- **PROBLEM DESCRIPTION**
What you return should be the lines from the one with "for python 2.x." through the one with "Here my first" in the data below, reproduced exactly with both ends, and no pictures at all.

- **RECORDS TO PROCESS**
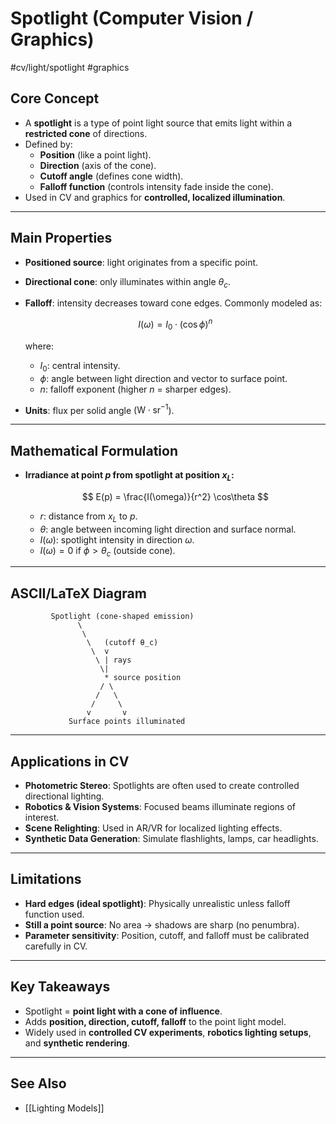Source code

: # Spotlight (Computer Vision / Graphics)
 #cv/light/spotlight #graphics

## Core Concept
- A **spotlight** is a type of point light source that emits light within a **restricted cone** of directions.  
- Defined by:  
  - **Position** (like a point light).  
  - **Direction** (axis of the cone).  
  - **Cutoff angle** (defines cone width).  
  - **Falloff function** (controls intensity fade inside the cone).  
- Used in CV and graphics for **controlled, localized illumination**.  

---

## Main Properties
- **Positioned source**: light originates from a specific point.  
- **Directional cone**: only illuminates within angle $\theta_c$.  
- **Falloff**: intensity decreases toward cone edges. Commonly modeled as:  

  $$
  I(\omega) = I_0 \cdot (\cos\phi)^n
  $$

  where:  
  - $I_0$: central intensity.  
  - $\phi$: angle between light direction and vector to surface point.  
  - $n$: falloff exponent (higher $n$ = sharper edges).  

- **Units**: flux per solid angle ($\text{W} \cdot \text{sr}^{-1}$).  

---
## Mathematical Formulation
- **Irradiance at point $p$ from spotlight at position $x_L$:**

  $$
  E(p) = \frac{I(\omega)}{r^2} \cos\theta
  $$

  - $r$: distance from $x_L$ to $p$.  
  - $\theta$: angle between incoming light direction and surface normal.  
  - $I(\omega)$: spotlight intensity in direction $\omega$.  
  - $I(\omega) = 0$ if $\phi > \theta_c$ (outside cone).  

---
## ASCII/LaTeX Diagram

```
         Spotlight (cone-shaped emission)
               \
                \
                 \   (cutoff θ_c)
                  \  v
                   \ | rays
                    \| 
                     * source position
                    / \
                   /   \
                  /     \
                 v       v
             Surface points illuminated
```

---
## Applications in CV
- **Photometric Stereo**: Spotlights are often used to create controlled directional lighting.  
- **Robotics & Vision Systems**: Focused beams illuminate regions of interest.  
- **Scene Relighting**: Used in AR/VR for localized lighting effects.  
- **Synthetic Data Generation**: Simulate flashlights, lamps, car headlights.  

---
## Limitations
- **Hard edges (ideal spotlight)**: Physically unrealistic unless falloff function used.  
- **Still a point source**: No area → shadows are sharp (no penumbra).  
- **Parameter sensitivity**: Position, cutoff, and falloff must be calibrated carefully in CV.  

---
## Key Takeaways
- Spotlight = **point light with a cone of influence**.  
- Adds **position, direction, cutoff, falloff** to the point light model.  
- Widely used in **controlled CV experiments**, **robotics lighting setups**, and **synthetic rendering**.  

---
## See Also
- [[Lighting Models]]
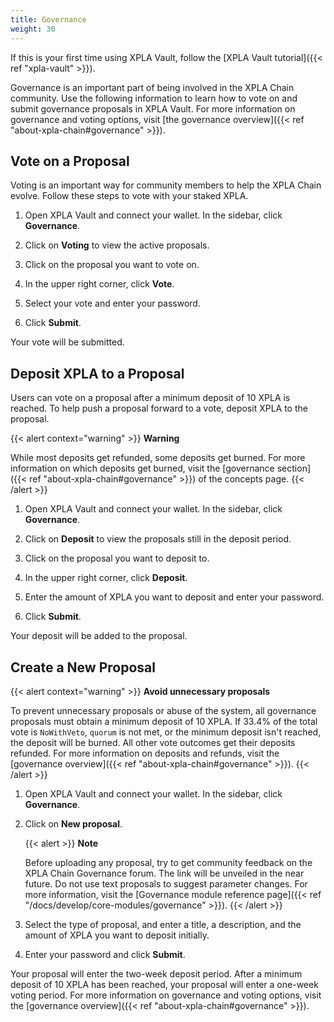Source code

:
 ```yaml
---
title: Governance
weight: 30
---
```


If this is your first time using XPLA Vault, follow the [XPLA Vault tutorial]({{< ref "xpla-vault" >}}).

Governance is an important part of being involved in the XPLA Chain community. Use the following information to learn how to vote on and submit governance proposals in XPLA Vault. For more information on governance and voting options, visit [the governance overview]({{< ref "about-xpla-chain#governance" >}}).

## Vote on a Proposal

Voting is an important way for community members to help the XPLA Chain evolve. Follow these steps to vote with your staked XPLA.

1. Open XPLA Vault and connect your wallet. In the sidebar, click **Governance**.

2. Click on **Voting** to view the active proposals.

3. Click on the proposal you want to vote on.

4. In the upper right corner, click **Vote**.

5. Select your vote and enter your password.

6. Click **Submit**.

Your vote will be submitted.

## Deposit XPLA to a Proposal

Users can vote on a proposal after a minimum deposit of 10 XPLA is reached. To help push a proposal forward to a vote, deposit XPLA to the proposal.

{{< alert context="warning" >}}
**Warning**

While most deposits get refunded, some deposits get burned. For more information on which deposits get burned, visit the [governance section]({{< ref "about-xpla-chain#governance" >}}) of the concepts page.
{{< /alert >}}

1. Open XPLA Vault and connect your wallet. In the sidebar, click **Governance**.

2. Click on **Deposit** to view the proposals still in the deposit period.

3. Click on the proposal you want to deposit to.

4. In the upper right corner, click **Deposit**.

5. Enter the amount of XPLA you want to deposit and enter your password.

6.  Click **Submit**.

Your deposit will be added to the proposal.

## Create a New Proposal

{{< alert context="warning" >}}
**Avoid unnecessary proposals**

To prevent unnecessary proposals or abuse of the system, all governance proposals must obtain a minimum deposit of 10 XPLA. If 33.4% of the total vote is `NoWithVeto`, `quorum` is not met, or the minimum deposit isn't reached, the deposit will be burned. All other vote outcomes get their deposits refunded. For more information on deposits and refunds, visit the [governance overview]({{< ref "about-xpla-chain#governance" >}}).
{{< /alert >}}

1. Open XPLA Vault and connect your wallet. In the sidebar, click **Governance**.

2. Click on **New proposal**.

   {{< alert >}}
   **Note**

   Before uploading any proposal, try to get community feedback on the XPLA Chain Governance forum. The link will be unveiled in the near future.
   Do not use text proposals to suggest parameter changes. For more information, visit the [Governance module reference page]({{< ref "/docs/develop/core-modules/governance" >}}).
   {{< /alert >}}

3. Select the type of proposal, and enter a title, a description, and the amount of XPLA you want to deposit initially.

4. Enter your password and click **Submit**.

Your proposal will enter the two-week deposit period. After a minimum deposit of 10 XPLA has been reached, your proposal will enter a one-week voting period. For more information on governance and voting options, visit the [governance overview]({{< ref "about-xpla-chain#governance" >}}).
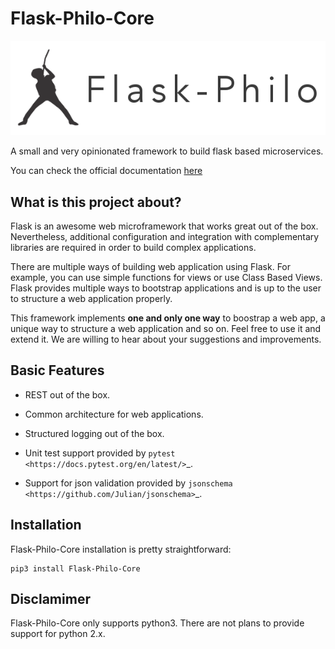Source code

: # Flask-Philo-Core

![Flask-Philo Logo](https://raw.githubusercontent.com/Riffstation/Flask-Philo-Core/master/documentation/source/_static/banner_1.png)

A small and very opinionated framework to build flask based microservices.

You can check the official documentation
[here](http://flask-philo.readthedocs.io/en/latest/)


## What is this project about?

Flask is an awesome web microframework that works great out of the box.
Nevertheless, additional configuration and integration with complementary
libraries are required in order to build complex applications.

There are multiple ways of building web application using Flask. For example,
you can use simple functions for views or use Class Based Views. Flask provides
multiple ways to bootstrap applications and is up to the user to structure a
web application properly.

This framework implements **one and only one way** to boostrap a web app, a unique
way to structure a web application and so on. Feel free to use it and extend it.
We are willing to hear about your suggestions and improvements.

## Basic Features

* REST out of the box.

* Common architecture for web applications.

* Structured logging out of the box.

* Unit test support provided by `pytest <https://docs.pytest.org/en/latest/>`_.

* Support for json validation provided by `jsonschema <https://github.com/Julian/jsonschema>`_.


## Installation

Flask-Philo-Core installation is pretty straightforward:

```
pip3 install Flask-Philo-Core
```


## Disclamimer

Flask-Philo-Core only supports python3. There are not plans to provide support
for python 2.x.
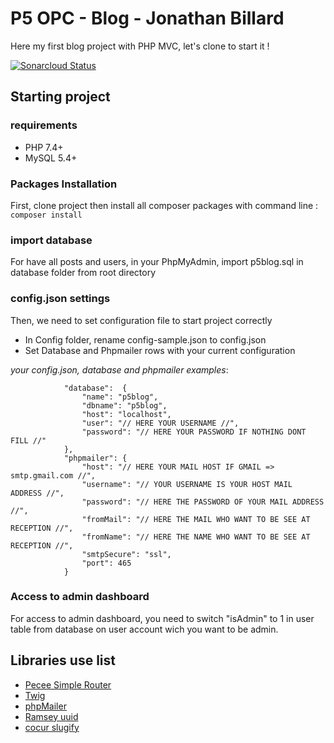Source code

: # P5 OPC - Blog - Jonathan Billard

Here my first blog project with PHP MVC, let's clone to start it !

[![Sonarcloud Status](https://sonarcloud.io/api/project_badges/measure?project=com.lapots.breed.judge:judge-rule-engine&metric=alert_status)](https://sonarcloud.io/dashboard?id=Kaloss38_P5_blog_jonathan_billard)

## Starting project

### requirements

- PHP 7.4+
- MySQL 5.4+

### Packages Installation

First, clone project then install all composer packages with command line : ``composer install``

### import database

For have all posts and users, in your PhpMyAdmin, import p5blog.sql in database folder from root directory

### config.json settings

Then, we need to set configuration file to start project correctly

- In Config folder, rename config-sample.json to config.json
- Set Database and Phpmailer rows with your current configuration

_your config.json, database and phpmailer examples_:

```
            "database":  {
                "name": "p5blog", 
                "dbname": "p5blog",
                "host": "localhost",
                "user": "// HERE YOUR USERNAME //",
                "password": "// HERE YOUR PASSWORD IF NOTHING DONT FILL //"
            },
            "phpmailer": {
                "host": "// HERE YOUR MAIL HOST IF GMAIL => smtp.gmail.com //",
                "username": "// YOUR USERNAME IS YOUR HOST MAIL ADDRESS //",
                "password": "// HERE THE PASSWORD OF YOUR MAIL ADDRESS //",
                "fromMail": "// HERE THE MAIL WHO WANT TO BE SEE AT RECEPTION //",
                "fromName": "// HERE THE NAME WHO WANT TO BE SEE AT RECEPTION //",
                "smtpSecure": "ssl",
                "port": 465
            }
```

### Access to admin dashboard

For access to admin dashboard, you need to switch "isAdmin" to 1 in user table from database on user account wich you want to be admin.

## Libraries use list

- [Pecee Simple Router](https://packagist.org/packages/pecee/simple-router)
- [Twig](https://packagist.org/packages/twig/twig)
- [phpMailer](https://packagist.org/packages/phpmailer/phpmailer)
- [Ramsey uuid](https://packagist.org/packages/ramsey/uuid)
- [cocur slugify](https://packagist.org/packages/cocur/slugify)



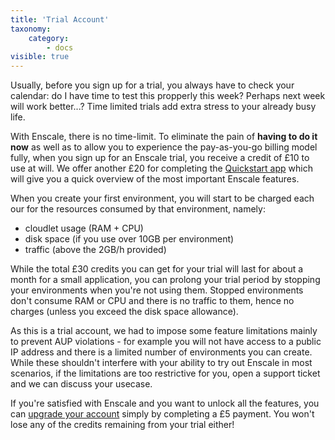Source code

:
 ```yaml
---
title: 'Trial Account'
taxonomy:
    category:
        - docs
visible: true
---
```


Usually, before you sign up for a trial, you always have to check your calendar: do I have time to test this propperly this week? Perhaps next week will work  better...?  Time limited trials add extra stress to your already busy life. 

With Enscale, there is no time-limit. To eliminate the pain of **having to do it now** as well as to allow you to experience the pay-as-you-go billing model fully, when you sign up for an Enscale trial, you receive a credit of £10 to use at will. We offer another £20 for completing the [Quickstart app](/account-and-billing/trial-account/quickstart-app) which will give you a quick overview of the most important Enscale features.

When you create your first environment, you will start to be charged each our for the resources consumed by that environment, namely: 

* cloudlet usage (RAM + CPU)
* disk space (if you use over 10GB per environment)
* traffic (above the 2GB/h provided)

While the total £30 credits you can get for your trial will last for about a month for a small application, you can prolong your trial period by stopping your environments when you're not using them. Stopped environments don't consume RAM or CPU and there is no traffic to them, hence no charges (unless you exceed the disk space allowance).

As this is a trial account, we had to impose some feature limitations mainly to prevent AUP violations - for example you will not have access to a public IP address and there is a limited number of environments you can create. While these shouldn't interfere with your ability to try out Enscale in most scenarios, if the limitations are too restrictive for you, open a support ticket and we can discuss your usecase.

If you're satisfied with Enscale and you want to unlock all the features, you can [upgrade your account](/account-and-billing/trial-account/upgrade) simply by completing a £5 payment. You won't lose any of the credits remaining from your trial either!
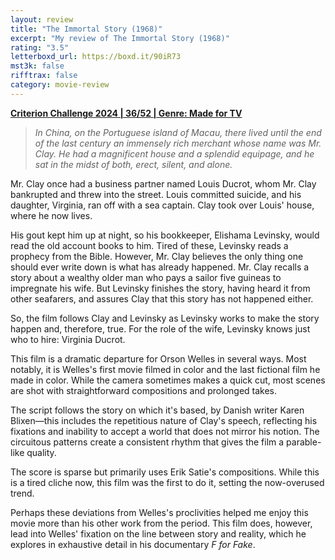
 ```yaml
---
layout: review
title: "The Immortal Story (1968)"
excerpt: "My review of The Immortal Story (1968)"
rating: "3.5"
letterboxd_url: https://boxd.it/90iR73
mst3k: false
rifftrax: false
category: movie-review
---
```


<b><a href="">Criterion Challenge 2024 | 36/52 | Genre: Made for TV</a></b>

<blockquote><i>In China, on the Portuguese island of Macau, there lived until the end of the last century an immensely rich merchant whose name was Mr. Clay. He had a magnificent house and a splendid equipage, and he sat in the midst of both, erect, silent, and alone.</i></blockquote>

Mr. Clay once had a business partner named Louis Ducrot, whom Mr. Clay bankrupted and threw into the street. Louis committed suicide, and his daughter, Virginia, ran off with a sea captain. Clay took over Louis' house, where he now lives.

His gout kept him up at night, so his bookkeeper, Elishama Levinsky, would read the old account books to him. Tired of these, Levinsky reads a prophecy from the Bible. However, Mr. Clay believes the only thing one should ever write down is what has already happened. Mr. Clay recalls a story about a wealthy older man who pays a sailor five guineas to impregnate his wife. But Levinsky finishes the story, having heard it from other seafarers, and assures Clay that this story has not happened either.

So, the film follows Clay and Levinsky as Levinsky works to make the story happen and, therefore, true. For the role of the wife, Levinsky knows just who to hire: Virginia Ducrot.

This film is a dramatic departure for Orson Welles in several ways. Most notably, it is Welles's first movie filmed in color and the last fictional film he made in color. While the camera sometimes makes a quick cut, most scenes are shot with straightforward compositions and prolonged takes.

The script follows the story on which it's based, by Danish writer Karen Blixen—this includes the repetitious nature of Clay's speech, reflecting his fixations and inability to accept a world that does not mirror his notion. The circuitous patterns create a consistent rhythm that gives the film a parable-like quality.

The score is sparse but primarily uses Erik Satie's compositions. While this is a tired cliche now, this film was the first to do it, setting the now-overused trend.

Perhaps these deviations from Welles's proclivities helped me enjoy this movie more than his other work from the period. This film does, however, lead into Welles' fixation on the line between story and reality, which he explores in exhaustive detail in his documentary <i>F for Fake</i>.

- **ANSWER TO THIS EXERCISE**
for python 2.x.
Source code

: # P5 OPC - Blog - Jonathan Billard

Here my first blog project with PHP MVC, let's clone to start it !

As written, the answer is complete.